Self acceptance is key to happiness. I used to think there was something wrong with me as a woman. I didn’t like to wear make up, jewelry, dresses…I like to be comfortable, wear pants, and be ready in 15 minutes or less, just not what I thought was normal for a woman.
My sister is the exact opposite. She will not leave the house without makeup, and a perfectly-selected outfit. I thought she looked better going to the gym than I would at my own wedding. Ok, I’m exaggerating but you get the point. This was my belief system until I learned better.
It took me until I was nearly 30 years old and a workshop to change those beliefs. I loved turning 30. It was during that time that I finally came into my own, that I finally achieved self acceptance. I became clear as to who I was and embraced that person. What contributed to this realization and embrace was also a style workshop that my sister treated me to. It was a workshop on learning about my colors and body type.

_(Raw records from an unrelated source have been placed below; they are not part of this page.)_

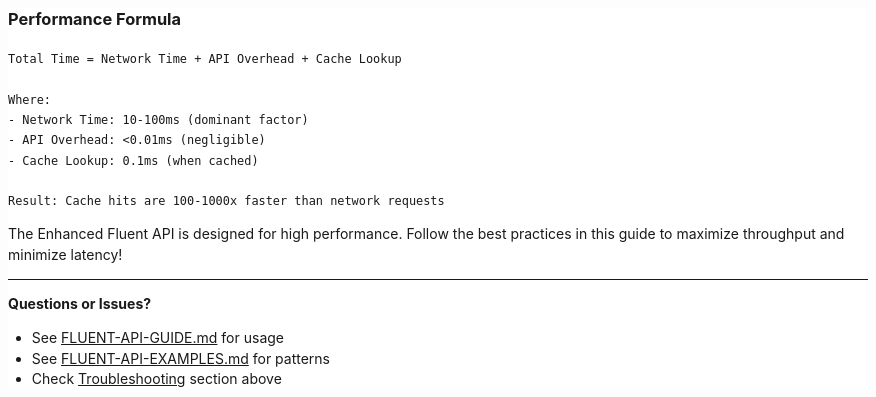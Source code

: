 ### Performance Formula

```
Total Time = Network Time + API Overhead + Cache Lookup

Where:
- Network Time: 10-100ms (dominant factor)
- API Overhead: <0.01ms (negligible)
- Cache Lookup: 0.1ms (when cached)

Result: Cache hits are 100-1000x faster than network requests
```

The Enhanced Fluent API is designed for high performance. Follow the best practices in this guide to maximize throughput and minimize latency!

---

**Questions or Issues?**

- See [FLUENT-API-GUIDE.md](./FLUENT-API-GUIDE.md) for usage
- See [FLUENT-API-EXAMPLES.md](./FLUENT-API-EXAMPLES.md) for patterns
- Check [Troubleshooting](#troubleshooting) section above
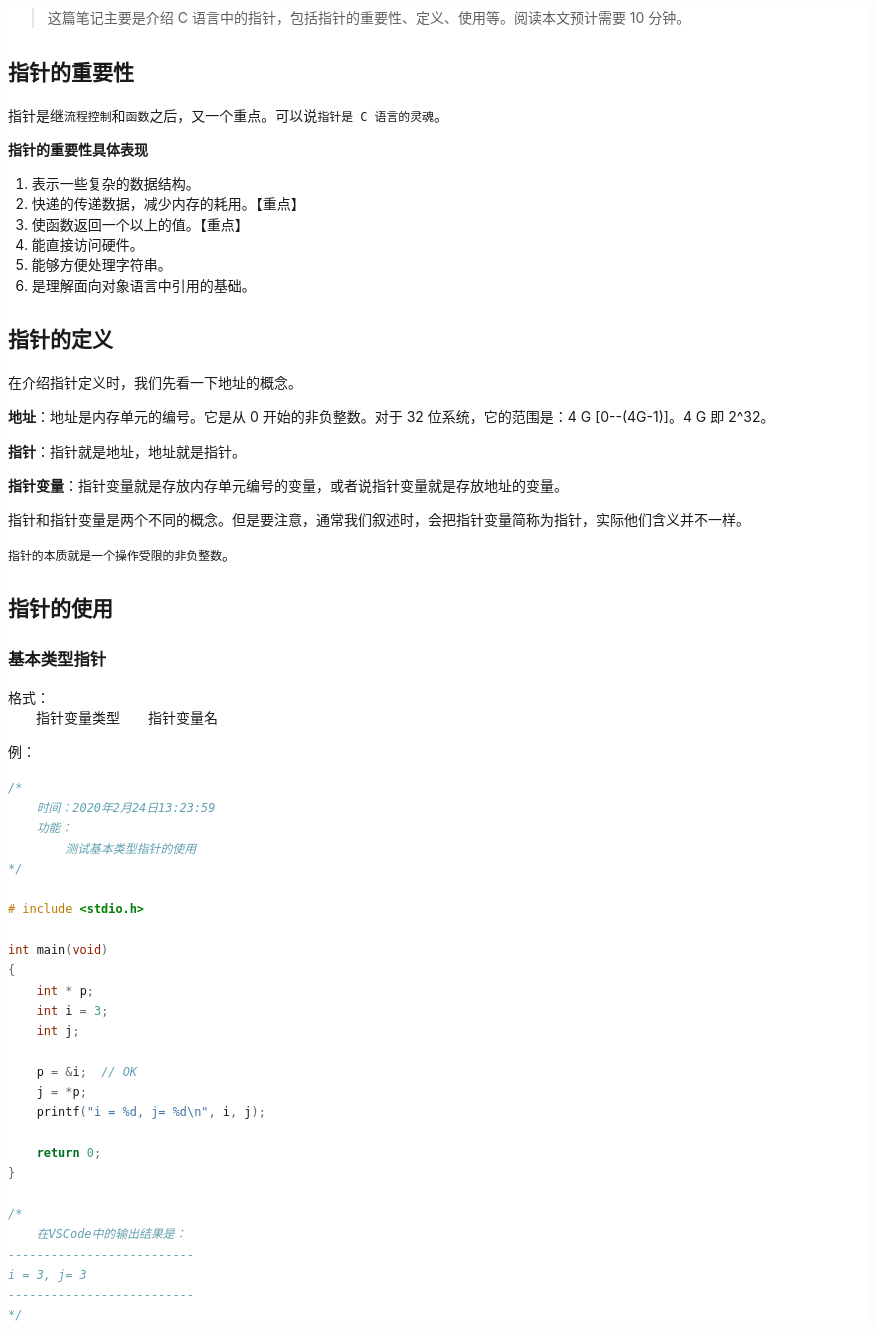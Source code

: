 > 这篇笔记主要是介绍 C 语言中的指针，包括指针的重要性、定义、使用等。阅读本文预计需要 10 分钟。

## 指针的重要性

指针是继`流程控制`和`函数`之后，又一个重点。可以说`指针是 C 语言的灵魂`。

**指针的重要性具体表现**

1. 表示一些复杂的数据结构。
2. 快递的传递数据，减少内存的耗用。【重点】
3. 使函数返回一个以上的值。【重点】
4. 能直接访问硬件。
5. 能够方便处理字符串。
6. 是理解面向对象语言中引用的基础。

## 指针的定义

在介绍指针定义时，我们先看一下地址的概念。

**地址**：地址是内存单元的编号。它是从 0 开始的非负整数。对于 32 位系统，它的范围是：4 G [0--(4G-1)]。4 G 即 2^32。

**指针**：指针就是地址，地址就是指针。

**指针变量**：指针变量就是存放内存单元编号的变量，或者说指针变量就是存放地址的变量。

指针和指针变量是两个不同的概念。但是要注意，通常我们叙述时，会把指针变量简称为指针，实际他们含义并不一样。
  
`指针的本质就是一个操作受限的非负整数`。

## 指针的使用

### 基本类型指针

格式：\
　　指针变量类型　　指针变量名

例：

```c
/*
    时间：2020年2月24日13:23:59
    功能：
        测试基本类型指针的使用
*/

# include <stdio.h>

int main(void)
{
    int * p;
    int i = 3;
    int j;

    p = &i;  // OK
    j = *p;
    printf("i = %d, j= %d\n", i, j);

    return 0;
}

/*
    在VSCode中的输出结果是：
--------------------------
i = 3, j= 3
--------------------------
*/
```
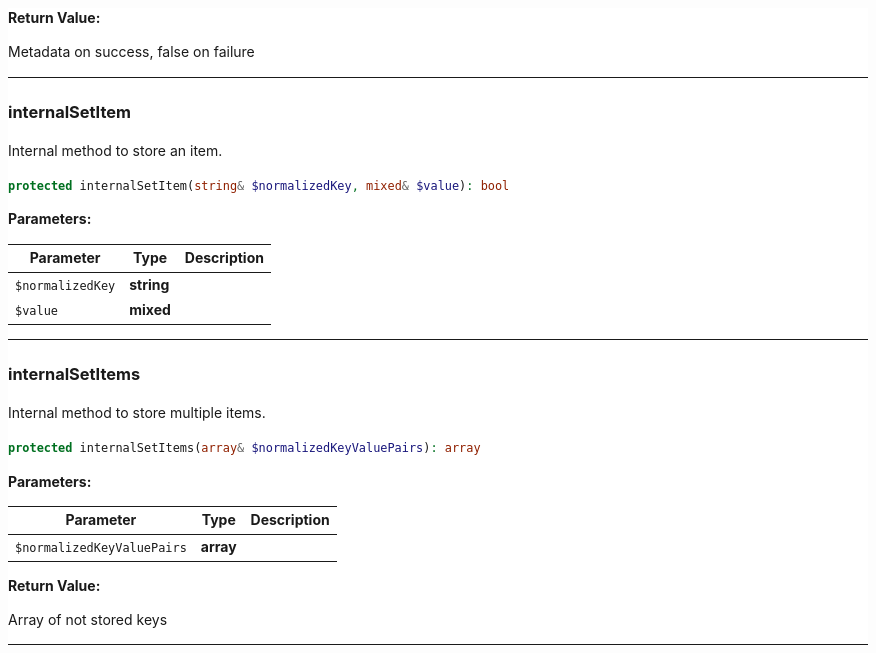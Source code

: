 
**Return Value:**

Metadata on success, false on failure



***

### internalSetItem

Internal method to store an item.

```php
protected internalSetItem(string& $normalizedKey, mixed& $value): bool
```








**Parameters:**

| Parameter | Type | Description |
|-----------|------|-------------|
| `$normalizedKey` | **string** |  |
| `$value` | **mixed** |  |




***

### internalSetItems

Internal method to store multiple items.

```php
protected internalSetItems(array& $normalizedKeyValuePairs): array
```








**Parameters:**

| Parameter | Type | Description |
|-----------|------|-------------|
| `$normalizedKeyValuePairs` | **array** |  |


**Return Value:**

Array of not stored keys



***
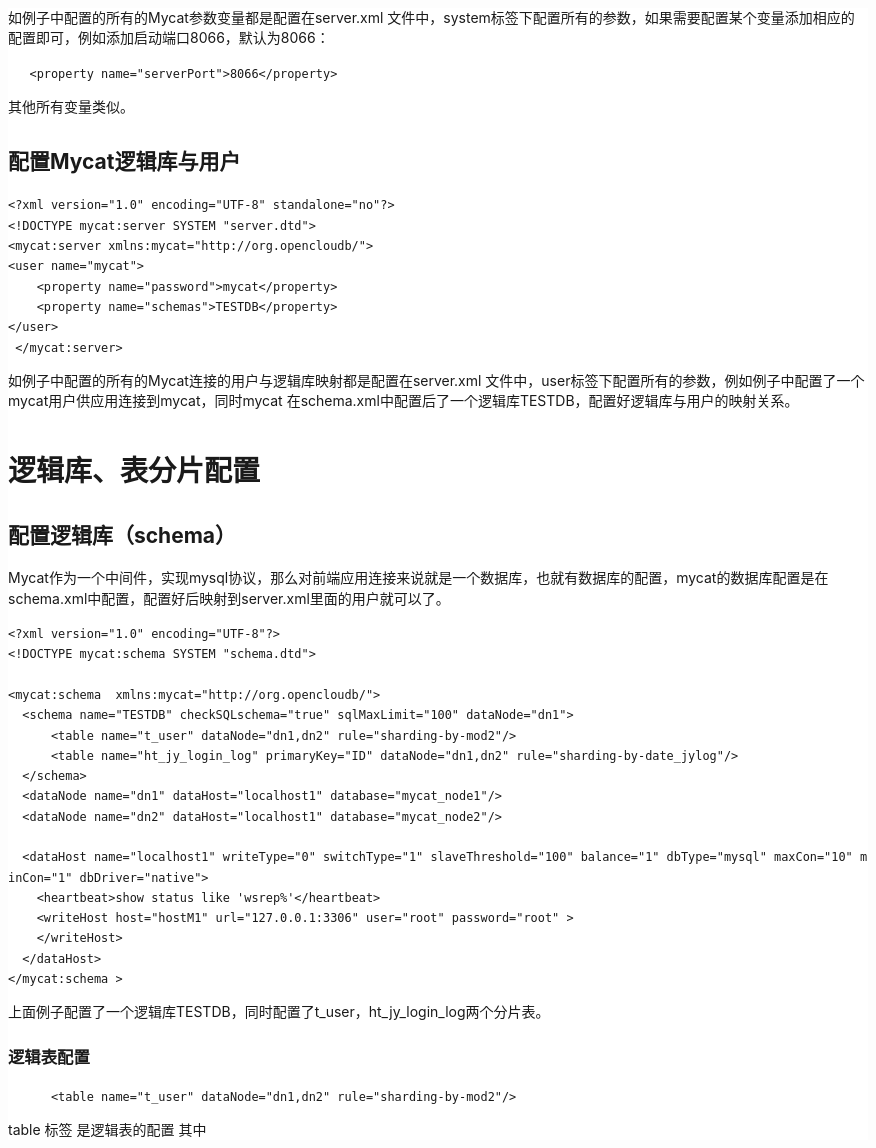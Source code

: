 如例子中配置的所有的Mycat参数变量都是配置在server.xml 文件中，system标签下配置所有的参数，如果需要配置某个变量添加相应的配置即可，例如添加启动端口8066，默认为8066：

       <property name="serverPort">8066</property>

其他所有变量类似。

## 配置Mycat逻辑库与用户

    <?xml version="1.0" encoding="UTF-8" standalone="no"?>
    <!DOCTYPE mycat:server SYSTEM "server.dtd">
    <mycat:server xmlns:mycat="http://org.opencloudb/">
    <user name="mycat">
    	<property name="password">mycat</property>
    	<property name="schemas">TESTDB</property>
    </user>
     </mycat:server>


如例子中配置的所有的Mycat连接的用户与逻辑库映射都是配置在server.xml 文件中，user标签下配置所有的参数，例如例子中配置了一个mycat用户供应用连接到mycat，同时mycat 在schema.xml中配置后了一个逻辑库TESTDB，配置好逻辑库与用户的映射关系。


# 逻辑库、表分片配置

## 配置逻辑库（schema）

Mycat作为一个中间件，实现mysql协议，那么对前端应用连接来说就是一个数据库，也就有数据库的配置，mycat的数据库配置是在schema.xml中配置，配置好后映射到server.xml里面的用户就可以了。

	<?xml version="1.0" encoding="UTF-8"?>
	<!DOCTYPE mycat:schema SYSTEM "schema.dtd">
	
	<mycat:schema  xmlns:mycat="http://org.opencloudb/">
	  <schema name="TESTDB" checkSQLschema="true" sqlMaxLimit="100" dataNode="dn1">
	      <table name="t_user" dataNode="dn1,dn2" rule="sharding-by-mod2"/>
	      <table name="ht_jy_login_log" primaryKey="ID" dataNode="dn1,dn2" rule="sharding-by-date_jylog"/>
	  </schema>
	  <dataNode name="dn1" dataHost="localhost1" database="mycat_node1"/>
	  <dataNode name="dn2" dataHost="localhost1" database="mycat_node2"/>
	  
	  <dataHost name="localhost1" writeType="0" switchType="1" slaveThreshold="100" balance="1" dbType="mysql" maxCon="10" minCon="1" dbDriver="native">
	    <heartbeat>show status like 'wsrep%'</heartbeat>
	    <writeHost host="hostM1" url="127.0.0.1:3306" user="root" password="root" >
	    </writeHost>  
	  </dataHost>
	</mycat:schema >

上面例子配置了一个逻辑库TESTDB，同时配置了t_user，ht_jy_login_log两个分片表。

### 逻辑表配置
	      <table name="t_user" dataNode="dn1,dn2" rule="sharding-by-mod2"/>

table 标签 是逻辑表的配置 其中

I had no idea that a four-hour workshop could so drastically change the way I saw myself.
In the workshop that I attended with other women, I examined for the first time bone structure, shape, and coloring in an objective way. I saw myself in a new light and realized that we are all perfect the way we are. We are exactly the way we were intended to be and unbelievably (at least at the time) the way I like to dress works for me.
The 3 steps to self acceptance:
So here are the steps that were instrumental in my reaching a whole new level of happiness. I do believe that happiness comes from within and self acceptance is key to that happiness.
- Awareness – Truly being aware of yourself and your body is amazing. You’d be amazed at all the little things unique to you that make you beautiful. Forget what the magazines or society deem beautiful. We are all beautiful in our own way. A great lesson I learned about self acceptance from my doctor when I was a teenager was that less than 1% of women could ever be super models. Even if you spent your life working out and eating right, 99% of us just are not made that way and that’s ok.
- Self Acceptance – Accepting yourself for who you are is key to happiness. Do not let yourself be influenced by the media or others. Do not compare yourself to others. What’s the point of that? You can always argue that someone else is happier, more successful, more toned, funnier, wiser… whatever it may be. Appreciate your qualities and know that they make you special and wonderful. I am not saying that you shouldn’t strive to be the best that you can be. On the contrary, I believe that working on ourselves and our happiness is an ongoing process – there’s always room for improvement but we cannot change that which we aren’t aware of.
- Embrace – I love this one. What I learned at the workshop is that I am a bold natural aka an “earth mama”. I’ve never felt right in a little black dress but I do love linen pants. I don’t wear silk blouses but I do wear cotton tunics. Once I embraced me for the way I am, I starting owning it and having fun. I now wear things I never dreamed possible. I even wore pants on my wedding day! Instead of trying to be someone else, someone who I thought I should be, I embraced me just the way I am and let me tell you: self acceptance feels great!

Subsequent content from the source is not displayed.